From the line containing "## Project Overview" down to the line containing "6. Admission Status:Tracks" in the records below, reproduce every line exactly, ends included, and omit all others.

■ **RECORD EXCERPTS**
=-=-=-=-=
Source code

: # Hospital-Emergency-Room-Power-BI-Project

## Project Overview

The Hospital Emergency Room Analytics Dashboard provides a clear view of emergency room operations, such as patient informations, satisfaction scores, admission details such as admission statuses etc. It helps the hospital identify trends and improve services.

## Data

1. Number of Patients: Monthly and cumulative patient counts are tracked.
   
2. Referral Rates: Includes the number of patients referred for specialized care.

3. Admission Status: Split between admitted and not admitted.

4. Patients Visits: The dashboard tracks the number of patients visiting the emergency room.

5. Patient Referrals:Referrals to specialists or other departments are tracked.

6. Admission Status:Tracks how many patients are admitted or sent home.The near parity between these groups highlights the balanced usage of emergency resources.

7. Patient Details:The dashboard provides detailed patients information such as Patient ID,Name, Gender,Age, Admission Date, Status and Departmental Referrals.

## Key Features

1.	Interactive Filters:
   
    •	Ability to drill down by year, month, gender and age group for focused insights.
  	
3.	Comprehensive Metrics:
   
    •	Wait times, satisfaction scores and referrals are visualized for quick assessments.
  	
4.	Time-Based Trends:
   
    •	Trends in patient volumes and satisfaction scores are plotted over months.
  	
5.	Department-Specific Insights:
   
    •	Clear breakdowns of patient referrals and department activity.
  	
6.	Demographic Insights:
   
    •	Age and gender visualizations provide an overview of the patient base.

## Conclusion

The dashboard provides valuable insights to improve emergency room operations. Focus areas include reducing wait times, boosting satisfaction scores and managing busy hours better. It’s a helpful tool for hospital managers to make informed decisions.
=-=-=-=-=
■ **RESPONSE BOX**
## Project Overview

The Hospital Emergency Room Analytics Dashboard provides a clear view of emergency room operations, such as patient informations, satisfaction scores, admission details such as admission statuses etc. It helps the hospital identify trends and improve services.

## Data

1. Number of Patients: Monthly and cumulative patient counts are tracked.
   
2. Referral Rates: Includes the number of patients referred for specialized care.

3. Admission Status: Split between admitted and not admitted.

4. Patients Visits: The dashboard tracks the number of patients visiting the emergency room.

5. Patient Referrals:Referrals to specialists or other departments are tracked.

6. Admission Status:Tracks how many patients are admitted or sent home.The near parity between these groups highlights the balanced usage of emergency resources.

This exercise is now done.